Hydrogenase gene cluster II has been likely derived from horizontal gene transfer, as it is surrounded by DNA modification and mobilization genes, and is predicted as genomic island. The closest relatives of this region are found in members of the same genus (H. thermophilus MA2-6, H. marinus MH-110 T). As previously observed , it is likely that the region has been acquired multiple times in the lineage, as it is located in different genomic contexts in the different strains. If this is the case, all these strains acquired the hydrogenase from a similar source. However, horizontal acquisition of this gene cluster might be common, well beyond this lineage. Similar regions were found in hydrogen oxidizers, phylogenetically distant from SP-41 and isolated from very different and geographically distant habitats: the Betaproteobacterium Cupriavidus necator H16 (isolated in Germany from soil samples ) and two strains of the Zetaproteobacterium Ghiorsea bivora. The latter were isolated from similar habitats (iron mats of hydrothermal vents) but far away from each other (TAG-1 T: TAG vent site, Mid-Atlantic Ridge; SV-108: Snail Vents site, Mariana back-arc; ). Also in these genomes, genes related to DNA mobility were found in proximity of their hydrogenase gene clusters.

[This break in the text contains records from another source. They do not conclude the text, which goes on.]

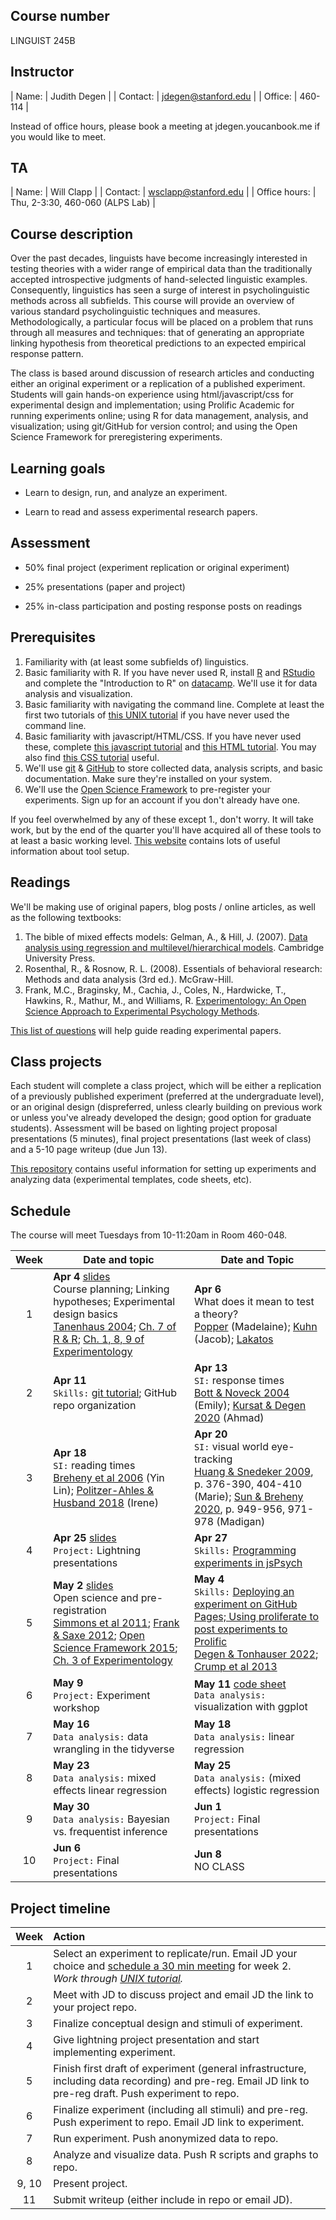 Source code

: ## Course number

LINGUIST 245B

## Instructor

| Name:        | Judith Degen           | 
| Contact: | jdegen@stanford.edu  | 
| Office: | 460-114 |

Instead of office hours, please book a meeting at jdegen.youcanbook.me if you would like to meet.

## TA

| Name:        | Will Clapp           | 
| Contact: | wsclapp@stanford.edu  | 
| Office hours: | Thu, 2-3:30, 460-060 (ALPS Lab) | 



## Course description

Over the past decades, linguists have become increasingly interested in testing theories with a wider range of empirical data than the traditionally accepted introspective judgments of hand-selected linguistic examples. Consequently, linguistics has seen a surge of interest in psycholinguistic methods across all subfields. This course will provide an overview of various standard psycholinguistic techniques and measures. Methodologically, a particular focus will be placed on a problem that runs through all measures and techniques: that of generating an appropriate linking hypothesis from theoretical predictions to an expected empirical response pattern. 

The class is based around discussion of research articles and conducting either an original experiment or a replication of a published experiment. Students will gain hands-on experience using html/javascript/css for experimental design and implementation; using Prolific Academic for running experiments online; using R for data management, analysis, and visualization; using git/GitHub for version control; and using the Open Science Framework for preregistering experiments.

## Learning goals

- Learn to design, run, and analyze an experiment.

- Learn to read and assess experimental research papers.

## Assessment

- 50% final project (experiment replication or original experiment)

- 25% presentations (paper and project)

- 25% in-class participation and posting response posts on readings

## Prerequisites

1. Familiarity with (at least some subfields of) linguistics.
2. Basic familiarity with R. If you have never used R, install [R](https://www.r-project.org/) and [RStudio](https://www.rstudio.com/) and complete the "Introduction to R" on [datacamp](https://www.datacamp.com/home). We'll use it for data analysis and visualization.
3. Basic familiarity with navigating the command line. Complete at least the first two tutorials of [this UNIX tutorial](http://www.ee.surrey.ac.uk/Teaching/Unix/) if you have never used the command line.
4. Basic familiarity with javascript/HTML/CSS. If you have never used these, complete [this javascript tutorial](https://www.codecademy.com/learn/introduction-to-javascript) and [this HTML tutorial](https://www.codecademy.com/learn/learn-html). You may also find [this CSS tutorial](https://www.codecademy.com/learn/learn-css) useful.
5. We'll use [git](https://git-scm.com/) & [GitHub](https://github.com/) to store collected data, analysis scripts, and basic documentation. Make sure they're installed on your system.   
6. We'll use the [Open Science Framework](https://osf.io/) to pre-register your experiments. Sign up for an account if you don't already have one.

If you feel overwhelmed by any of these except 1., don't worry. It will take work, but by the end of the quarter you'll have acquired all of these tools to at least a basic working level. [This website](https://sebschu.com/web-based-experiments/) contains lots of useful information about tool setup.

## Readings

We'll be making use of original papers, blog posts / online articles, as well as the following textbooks:
1. The bible of mixed effects models: Gelman, A., & Hill, J. (2007). [Data analysis using regression and multilevel/hierarchical models](https://canvas.stanford.edu/courses/173623/files/11346488/download). Cambridge University Press.
2. Rosenthal, R., & Rosnow, R. L. (2008). Essentials of behavioral research: Methods and data analysis (3rd ed.). McGraw-Hill.
3. Frank, M.C., Braginsky, M., Cachia, J.,  Coles, N., Hardwicke, T., Hawkins, R., Mathur, M., and Williams, R. [Experimentology: An Open Science Approach to Experimental Psychology Methods](https://experimentology.io/).


[This list of questions](https://canvas.stanford.edu/courses/173623/files/11346473/download) will help guide reading experimental papers.

## Class projects

Each student will complete a class project, which will be either a replication of a previously published experiment (preferred at the undergraduate level), or an original design (dispreferred, unless clearly building on previous work or unless you've already developed the design; good option for graduate students). Assessment will be based on  lighting project proposal presentations (5 minutes), final project presentations (last week of class) and a 5-10 page writeup (due Jun 13). 

[This repository](https://github.com/thegricean/LINGUIST245B) contains useful information for setting up experiments and analyzing data (experimental templates, code sheets, etc). 

## Schedule

The course will meet Tuesdays from 10-11:20am in Room 460-048.


| Week | Date and topic    |  Date and Topic   |
|:----:| ---------------------- | ---------------------- |
| 1 | **Apr 4** [slides](slides/1_overview.pdf) <br /> Course planning; Linking hypotheses; Experimental design basics <br /> [Tanenhaus 2004](https://canvas.stanford.edu/files/11346472/download?download_frd=1); [Ch. 7 of R & R](https://canvas.stanford.edu/files/11346510/download?download_frd=1); [Ch. 1, 8, 9 of Experimentology](https://experimentology.io/) | **Apr 6**  <br /> What does it mean to test a theory? <br /> [Popper](https://plato.stanford.edu/entries/popper/#GroHumKno) (Madelaine); [Kuhn](https://plato.stanford.edu/entries/thomas-kuhn/#3) (Jacob); [Lakatos](https://en.wikipedia.org/wiki/Imre_Lakatos#Research_programmes)|
| 2 | **Apr 11** <br /> `Skills:` [git tutorial](https://sebschu.github.io/web-based-experiments/tutorials/git/); GitHub repo organization |  **Apr 13** <br /> `SI:` response times  <br />  [Bott & Noveck 2004](https://canvas.stanford.edu/files/11346456/download?download_frd=1) (Emily); [Kursat & Degen 2020](https://canvas.stanford.edu/files/11449047/download?download_frd=1) (Ahmad) |
| 3 | **Apr 18** <br /> `SI:` reading times <br />  [Breheny et al 2006](https://canvas.stanford.edu/files/11448809/download?download_frd=1) (Yin Lin); [Politzer-Ahles & Husband 2018](https://canvas.stanford.edu/files/11449066/download?download_frd=1)  (Irene) | **Apr 20** <br /> `SI:` visual world eye-tracking <br />  [Huang & Snedeker 2009](https://canvas.stanford.edu/files/11448810/download?download_frd=1), p. 376-390, 404-410 (Marie); [Sun & Breheny 2020](https://canvas.stanford.edu/files/11448811/download?download_frd=1), p. 949-956, 971-978 (Madigan) |
| 4 | **Apr 25** [slides](slides/2_webbased_experiments.pdf) <br />  `Project:` Lightning presentations    | **Apr 27** <br />  `Skills:` [Programming experiments in jsPsych](https://sebschu.github.io/web-based-experiments/tutorials/jsPsych/)   |
| 5 | **May 2**  [slides](slides/3_preregistration_open_science.pdf) <br /> Open science and pre-registration   <br /> [Simmons et al 2011](https://canvas.stanford.edu/files/11346508/download?download_frd=1); [Frank & Saxe 2012](https://journals.sagepub.com/doi/full/10.1177/1745691612460686); [Open Science Framework 2015](https://canvas.stanford.edu/files/11346507/download?download_frd=1); [Ch. 3 of Experimentology](https://experimentology.io/3-replication) | **May 4** <br /> `Skills:` [Deploying an experiment on GitHub Pages; Using proliferate to post experiments to Prolific](https://sebschu.com/web-based-experiments/tutorials/posting/) <br /> [Degen & Tonhauser 2022](https://canvas.stanford.edu/files/11460231/download?download_frd=1); [Crump et al 2013](https://canvas.stanford.edu/files/11346516/download?download_frd=1) |
| 6 | **May 9** <br /> `Project:` Experiment workshop | **May 11** [code sheet](code_sheets/4_ggplot.Rmd) <br /> `Data analysis:` visualization with ggplot |
| 7 | **May 16** <br /> `Data analysis:` data wrangling in the tidyverse   | **May 18** <br /> `Data analysis:` linear regression|
| 8 | **May 23** <br />  `Data analysis:` mixed effects linear regression | **May 25** <br /> `Data analysis:` (mixed effects) logistic regression  |
| 9 | **May 30** <br /> `Data analysis:` Bayesian vs. frequentist inference  | **Jun 1** <br />  `Project:` Final presentations |
| 10 | **Jun 6** <br /> `Project:` Final presentations | **Jun 8** <br />  NO CLASS    | 



## Project timeline

| Week | Action |
|:----:|:----|
| 1 | Select an experiment to replicate/run. Email JD your choice and [schedule a 30 min meeting](https://jdegen.youcanbook.me/) for week 2. <br /> *Work through [UNIX tutorial](http://www.ee.surrey.ac.uk/Teaching/Unix/).*  |
| 2 | Meet with JD to discuss project and email JD the link to your project repo. |
| 3 | Finalize conceptual design and stimuli of experiment. |
| 4 | Give lightning project presentation and start implementing experiment. |
| 5 | Finish first draft of experiment (general infrastructure, including data recording) and pre-reg. Email JD link to pre-reg draft. Push experiment to repo. |
| 6 | Finalize experiment (including all stimuli) and pre-reg. Push experiment to repo. Email JD link to experiment. |
| 7 | Run experiment. Push anonymized data to repo. |
| 8 | Analyze and visualize data. Push R scripts and graphs to repo. |
| 9, 10 | Present project. |
| 11 | Submit writeup (either include in repo or email JD). |



<!-- IMPLICATURE 2
huang & snedeker 2009
grodner et al 2010
degen & tanenhaus 2015

breheny et al 2013
 -->

<!-- ALTERNATIVES
fox & katzier focus & implicature
nicole gotzner benz solt -->

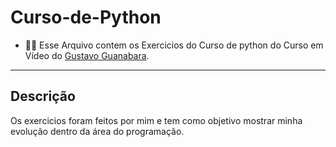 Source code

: # Curso-de-Python
* 👨‍🏫 Esse Arquivo contem os Exercicios do Curso de python do Curso em Vídeo do [Gustavo Guanabara](https://github.com/gustavoguanabara).
---
## Descrição
Os exercicios foram feitos por mim e tem como objetivo mostrar minha evolução dentro da área do programação.
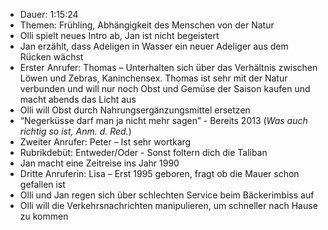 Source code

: - Dauer: 1:15:24
- Themen: Frühling, Abhängigkeit des Menschen von der Natur
- Olli spielt neues Intro ab, Jan ist nicht begeistert
- Jan erzählt, dass Adeligen in Wasser ein neuer Adeliger aus dem Rücken wächst
- Erster Anrufer: Thomas – Unterhalten sich über das Verhältnis zwischen Löwen und Zebras, Kaninchensex. Thomas ist sehr mit der Natur verbunden und will nur noch Obst und Gemüse der Saison kaufen und macht abends das Licht aus
- Olli will Obst durch Nahrungsergänzungsmittel ersetzen
- “Negerküsse darf man ja nicht mehr sagen” - Bereits 2013 (*Was auch richtig so ist, Anm. d. Red.*)
- Zweiter Anrufer: Peter – Ist sehr wortkarg
- Rubrikdebüt: Entweder/Oder - Sonst foltern dich die Taliban
- Jan macht eine Zeitreise ins Jahr 1990
- Dritte Anruferin: Lisa – Erst 1995 geboren, fragt ob die Mauer schon gefallen ist
- Olli und Jan regen sich über schlechten Service beim Bäckerimbiss auf
- Olli will die Verkehrsnachrichten manipulieren, um schneller nach Hause zu kommen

Both MH-110 and MA2-6 are able to grow on hydrogen, as SP-41, thus likely the presence of this region explains the difference in this ability from XCL-2, which lacks the region. We showed that both the large subunit genes of cluster II group 1d hydrogenase and of cluster I group 1b hydrogenase are expressed during H2 consumption, and their expression is higher when H2 is the only available electron donor. As both hydrogenases are expressed, we hypothesize that elements of both hydrogenase gene clusters could interact in SP-41 during the observed hydrogen oxidation activity. This could explain the differences in activity rate and hydrogen affinity of SP-41 to MA2-6, both containing cluster II. However, if this is the case, this is probably not the only activity mechanism of cluster I, as interaction cannot explain its presence and conservation in XCL-2, where the cluster II is absent.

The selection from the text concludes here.